As paredes brancas e a essência etílica do ambiente me dão náuseas. Ali há doentes, células, xixí e merda armazenada em potinhos. Não gosto não.
Ao meu lado uma mulher treme, do outro uma criança berra... céus!
Essa é a hora em que começo a ficar nervosa.
Não é a agulha. O sangue, a dor, não é nada disso. Como disse, é o teor do éter, a falta de cor dos recintos, o cheiro exacerbado de saúde.
Agulha descartável, mãos suando.
Nem vejo. Me sento na cadeira e já cubro os olhos com as mãos. O elástico na parte superior do braço me aperta os músculos como carne em açougue.
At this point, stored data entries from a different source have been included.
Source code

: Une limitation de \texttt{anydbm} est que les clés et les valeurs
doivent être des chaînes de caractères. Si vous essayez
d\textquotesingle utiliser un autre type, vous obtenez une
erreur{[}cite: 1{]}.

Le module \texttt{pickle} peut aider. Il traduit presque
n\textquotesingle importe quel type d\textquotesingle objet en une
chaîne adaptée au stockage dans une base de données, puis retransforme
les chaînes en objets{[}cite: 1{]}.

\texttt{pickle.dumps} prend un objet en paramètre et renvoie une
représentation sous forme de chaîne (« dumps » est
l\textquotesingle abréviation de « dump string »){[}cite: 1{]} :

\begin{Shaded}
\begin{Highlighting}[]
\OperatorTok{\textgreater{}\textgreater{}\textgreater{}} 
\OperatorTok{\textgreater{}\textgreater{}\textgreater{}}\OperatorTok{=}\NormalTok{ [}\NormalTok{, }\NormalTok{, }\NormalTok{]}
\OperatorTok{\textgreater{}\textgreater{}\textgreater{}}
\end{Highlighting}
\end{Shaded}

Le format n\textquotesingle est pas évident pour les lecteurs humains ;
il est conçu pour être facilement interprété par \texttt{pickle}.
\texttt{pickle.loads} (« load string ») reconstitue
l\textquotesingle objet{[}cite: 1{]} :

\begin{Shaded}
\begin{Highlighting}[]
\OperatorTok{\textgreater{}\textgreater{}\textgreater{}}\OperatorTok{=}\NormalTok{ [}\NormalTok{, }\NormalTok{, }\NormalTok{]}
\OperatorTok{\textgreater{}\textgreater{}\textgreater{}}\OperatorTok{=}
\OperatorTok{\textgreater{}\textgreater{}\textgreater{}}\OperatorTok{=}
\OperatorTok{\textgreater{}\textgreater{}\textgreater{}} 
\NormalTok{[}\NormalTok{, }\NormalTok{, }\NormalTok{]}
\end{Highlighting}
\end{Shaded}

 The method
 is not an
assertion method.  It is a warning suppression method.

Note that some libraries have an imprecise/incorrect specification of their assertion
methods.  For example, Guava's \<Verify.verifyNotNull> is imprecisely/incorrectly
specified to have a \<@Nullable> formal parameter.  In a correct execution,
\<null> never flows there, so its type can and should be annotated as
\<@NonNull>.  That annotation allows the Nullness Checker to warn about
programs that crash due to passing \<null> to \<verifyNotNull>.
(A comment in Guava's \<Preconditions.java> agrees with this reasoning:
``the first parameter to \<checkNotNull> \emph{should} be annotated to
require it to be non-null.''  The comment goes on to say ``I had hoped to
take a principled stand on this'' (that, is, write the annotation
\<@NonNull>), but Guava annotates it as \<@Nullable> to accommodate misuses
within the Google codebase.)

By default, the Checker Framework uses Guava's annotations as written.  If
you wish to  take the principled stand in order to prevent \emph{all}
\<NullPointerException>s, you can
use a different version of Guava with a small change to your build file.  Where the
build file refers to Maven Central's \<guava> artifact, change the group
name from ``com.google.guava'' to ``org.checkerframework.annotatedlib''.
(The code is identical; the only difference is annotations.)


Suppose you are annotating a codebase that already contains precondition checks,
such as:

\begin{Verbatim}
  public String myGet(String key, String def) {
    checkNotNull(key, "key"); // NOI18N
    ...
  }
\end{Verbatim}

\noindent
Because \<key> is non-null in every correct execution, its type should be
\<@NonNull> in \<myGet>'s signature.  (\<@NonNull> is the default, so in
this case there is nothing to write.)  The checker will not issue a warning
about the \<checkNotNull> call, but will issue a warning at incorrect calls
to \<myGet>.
Então as veias se espremem e são desviadas para três pequenos tubos de acrílico – ou vidro?
Em geral, nada sai. A pressão cai e fica tudo bem dentro de mim. Sabendo do desespero que sinto, parece que meu próprio sangue quer me aliviar: eu não vou a lugar nenhum, "podexá."
Depois de indelicadas insistências alheias, o líquido vermelho sempre acaba enchendo as ampolas, junto com meu Ferro, meu Cálcio, meu medo, meus sonhos, meu Eu – tudo o que juntei por anos em forma de hemoglobina, direto pra moça simpática de jaleco, que eu nem sei quem é.
Aí eu fico ainda pior.Suor nas extremidades, a força do elástico ainda mais aparente. Verdadeiros minutos de pavor e frio.
Ontem, mais um dia, de laboratório.
- Abre e fecha a mão, senhora.
Comecei o movimento indicado e representado pela enfermeira à minha frente. Abre e fecha, abre e fecha, abre e fecha...
Tentei me manter calma enquanto meus olhos já pousavam dentro das palmas da mão e a agulha dentro de mim.
Só mais um pouquinho e pronto! Viu? Doeu?
Não. Hoje não doeu.
Saí do laboratório, peguei minha bolsa, meu sonhos e fui embora.
Retomei meus pensamentos sadios, minha respiração e pensei como é bom viver.